Chapter 81: Thinking Like a Citizen, Not Just a Consumer


Two People in One Body

You walk into a store and see a shirt priced at two hundred and fifty rupees. It is a decent shirt. Good enough. And cheap. You buy it without a second thought.

But here is what you did not think about.

That shirt was made in a factory in Bangladesh, or perhaps in Tirupur, Tamil Nadu. The person who sewed it was paid, possibly, fifteen or twenty rupees for the labor that went into it. She worked in a building that may or may not have had adequate fire exits. The dye used might have been dumped into a river afterward. The cotton might have been grown with pesticides that are poisoning the soil and the farmworkers.

As a consumer, you got a great deal. Two hundred and fifty rupees for a shirt!

As a citizen, you participated in a system that underpays workers, damages the environment, and concentrates profits in the hands of brand owners and middlemen.

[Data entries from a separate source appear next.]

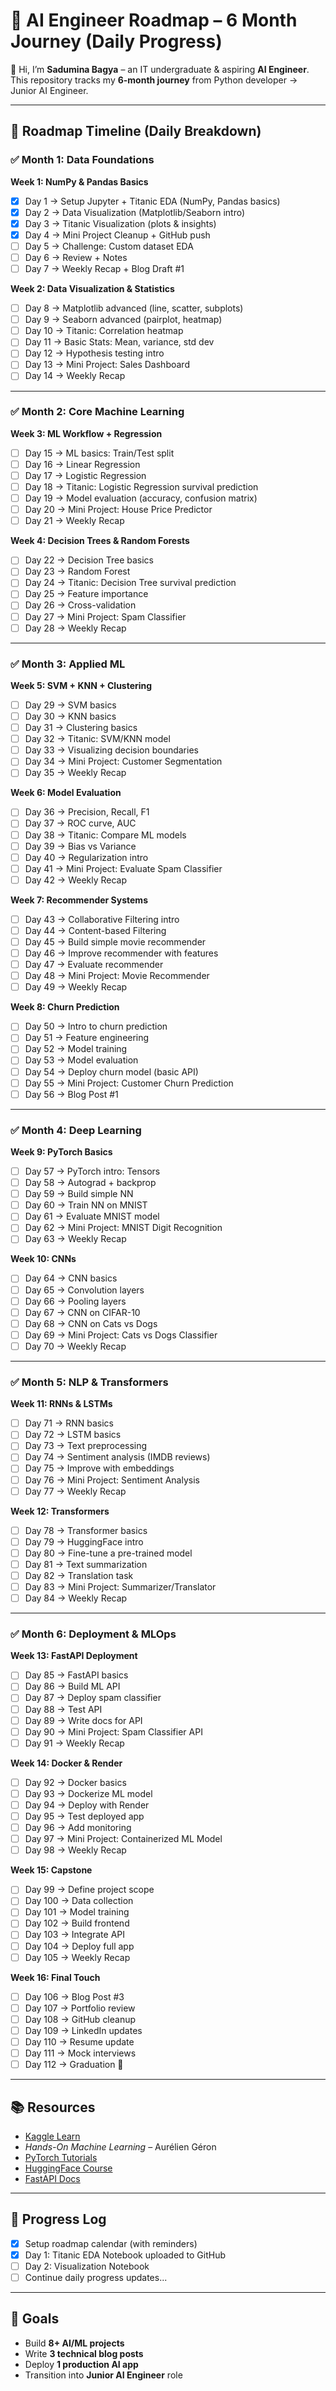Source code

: # 🚀 AI Engineer Roadmap – 6 Month Journey (Daily Progress)

👋 Hi, I’m **Sadumina Bagya** – an IT undergraduate & aspiring **AI Engineer**.  
This repository tracks my **6-month journey** from Python developer → Junior AI Engineer.  

---

## 📅 Roadmap Timeline (Daily Breakdown)

### ✅ Month 1: Data Foundations
**Week 1: NumPy & Pandas Basics**
- [x] Day 1 → Setup Jupyter + Titanic EDA (NumPy, Pandas basics)
- [X] Day 2 → Data Visualization (Matplotlib/Seaborn intro)
- [x] Day 3 → Titanic Visualization (plots & insights)
- [x] Day 4 → Mini Project Cleanup + GitHub push
- [ ] Day 5 → Challenge: Custom dataset EDA
- [ ] Day 6 → Review + Notes
- [ ] Day 7 → Weekly Recap + Blog Draft #1

**Week 2: Data Visualization & Statistics**
- [ ] Day 8 → Matplotlib advanced (line, scatter, subplots)
- [ ] Day 9 → Seaborn advanced (pairplot, heatmap)
- [ ] Day 10 → Titanic: Correlation heatmap
- [ ] Day 11 → Basic Stats: Mean, variance, std dev
- [ ] Day 12 → Hypothesis testing intro
- [ ] Day 13 → Mini Project: Sales Dashboard
- [ ] Day 14 → Weekly Recap

---

### ✅ Month 2: Core Machine Learning
**Week 3: ML Workflow + Regression**
- [ ] Day 15 → ML basics: Train/Test split
- [ ] Day 16 → Linear Regression
- [ ] Day 17 → Logistic Regression
- [ ] Day 18 → Titanic: Logistic Regression survival prediction
- [ ] Day 19 → Model evaluation (accuracy, confusion matrix)
- [ ] Day 20 → Mini Project: House Price Predictor
- [ ] Day 21 → Weekly Recap

**Week 4: Decision Trees & Random Forests**
- [ ] Day 22 → Decision Tree basics
- [ ] Day 23 → Random Forest
- [ ] Day 24 → Titanic: Decision Tree survival prediction
- [ ] Day 25 → Feature importance
- [ ] Day 26 → Cross-validation
- [ ] Day 27 → Mini Project: Spam Classifier
- [ ] Day 28 → Weekly Recap

---

### ✅ Month 3: Applied ML
**Week 5: SVM + KNN + Clustering**
- [ ] Day 29 → SVM basics
- [ ] Day 30 → KNN basics
- [ ] Day 31 → Clustering basics
- [ ] Day 32 → Titanic: SVM/KNN model
- [ ] Day 33 → Visualizing decision boundaries
- [ ] Day 34 → Mini Project: Customer Segmentation
- [ ] Day 35 → Weekly Recap

**Week 6: Model Evaluation**
- [ ] Day 36 → Precision, Recall, F1
- [ ] Day 37 → ROC curve, AUC
- [ ] Day 38 → Titanic: Compare ML models
- [ ] Day 39 → Bias vs Variance
- [ ] Day 40 → Regularization intro
- [ ] Day 41 → Mini Project: Evaluate Spam Classifier
- [ ] Day 42 → Weekly Recap

**Week 7: Recommender Systems**
- [ ] Day 43 → Collaborative Filtering intro
- [ ] Day 44 → Content-based Filtering
- [ ] Day 45 → Build simple movie recommender
- [ ] Day 46 → Improve recommender with features
- [ ] Day 47 → Evaluate recommender
- [ ] Day 48 → Mini Project: Movie Recommender
- [ ] Day 49 → Weekly Recap

**Week 8: Churn Prediction**
- [ ] Day 50 → Intro to churn prediction
- [ ] Day 51 → Feature engineering
- [ ] Day 52 → Model training
- [ ] Day 53 → Model evaluation
- [ ] Day 54 → Deploy churn model (basic API)
- [ ] Day 55 → Mini Project: Customer Churn Prediction
- [ ] Day 56 → Blog Post #1

---

### ✅ Month 4: Deep Learning
**Week 9: PyTorch Basics**
- [ ] Day 57 → PyTorch intro: Tensors
- [ ] Day 58 → Autograd + backprop
- [ ] Day 59 → Build simple NN
- [ ] Day 60 → Train NN on MNIST
- [ ] Day 61 → Evaluate MNIST model
- [ ] Day 62 → Mini Project: MNIST Digit Recognition
- [ ] Day 63 → Weekly Recap

**Week 10: CNNs**
- [ ] Day 64 → CNN basics
- [ ] Day 65 → Convolution layers
- [ ] Day 66 → Pooling layers
- [ ] Day 67 → CNN on CIFAR-10
- [ ] Day 68 → CNN on Cats vs Dogs
- [ ] Day 69 → Mini Project: Cats vs Dogs Classifier
- [ ] Day 70 → Weekly Recap

---

### ✅ Month 5: NLP & Transformers
**Week 11: RNNs & LSTMs**
- [ ] Day 71 → RNN basics
- [ ] Day 72 → LSTM basics
- [ ] Day 73 → Text preprocessing
- [ ] Day 74 → Sentiment analysis (IMDB reviews)
- [ ] Day 75 → Improve with embeddings
- [ ] Day 76 → Mini Project: Sentiment Analysis
- [ ] Day 77 → Weekly Recap

**Week 12: Transformers**
- [ ] Day 78 → Transformer basics
- [ ] Day 79 → HuggingFace intro
- [ ] Day 80 → Fine-tune a pre-trained model
- [ ] Day 81 → Text summarization
- [ ] Day 82 → Translation task
- [ ] Day 83 → Mini Project: Summarizer/Translator
- [ ] Day 84 → Weekly Recap

---

### ✅ Month 6: Deployment & MLOps
**Week 13: FastAPI Deployment**
- [ ] Day 85 → FastAPI basics
- [ ] Day 86 → Build ML API
- [ ] Day 87 → Deploy spam classifier
- [ ] Day 88 → Test API
- [ ] Day 89 → Write docs for API
- [ ] Day 90 → Mini Project: Spam Classifier API
- [ ] Day 91 → Weekly Recap

**Week 14: Docker & Render**
- [ ] Day 92 → Docker basics
- [ ] Day 93 → Dockerize ML model
- [ ] Day 94 → Deploy with Render
- [ ] Day 95 → Test deployed app
- [ ] Day 96 → Add monitoring
- [ ] Day 97 → Mini Project: Containerized ML Model
- [ ] Day 98 → Weekly Recap

**Week 15: Capstone**
- [ ] Day 99 → Define project scope
- [ ] Day 100 → Data collection
- [ ] Day 101 → Model training
- [ ] Day 102 → Build frontend
- [ ] Day 103 → Integrate API
- [ ] Day 104 → Deploy full app
- [ ] Day 105 → Weekly Recap

**Week 16: Final Touch**
- [ ] Day 106 → Blog Post #3
- [ ] Day 107 → Portfolio review
- [ ] Day 108 → GitHub cleanup
- [ ] Day 109 → LinkedIn updates
- [ ] Day 110 → Resume update
- [ ] Day 111 → Mock interviews
- [ ] Day 112 → Graduation 🚀

---

## 📚 Resources
- [Kaggle Learn](https://www.kaggle.com/learn)  
- *Hands-On Machine Learning* – Aurélien Géron  
- [PyTorch Tutorials](https://pytorch.org/tutorials)  
- [HuggingFace Course](https://huggingface.co/course)  
- [FastAPI Docs](https://fastapi.tiangolo.com)  

---

## 📝 Progress Log
- [x] Setup roadmap calendar (with reminders)  
- [x] Day 1: Titanic EDA Notebook uploaded to GitHub  
- [ ] Day 2: Visualization Notebook  
- [ ] Continue daily progress updates...  

---

## 🌟 Goals
- Build **8+ AI/ML projects**  
- Write **3 technical blog posts**  
- Deploy **1 production AI app**  
- Transition into **Junior AI Engineer** role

You are both of these people — the satisfied consumer and the unwitting citizen — at the same time. And the tension between these two roles is one of the most important, and most neglected, facts of economic life.


Look Around You

Look at the labels on five things you bought recently. Where were they made? Do you know anything about the conditions under which they were produced? Now think about your neighborhood — the roads, the water supply, the schools, the parks. Who decided how these were built? Were you part of that decision?

When was the last time you thought about an economic question as a citizen rather than as a consumer?


Consumer vs. Citizen

The consumer and the citizen want different things. Sometimes very different things. Understanding this tension is essential for thinking clearly about economics.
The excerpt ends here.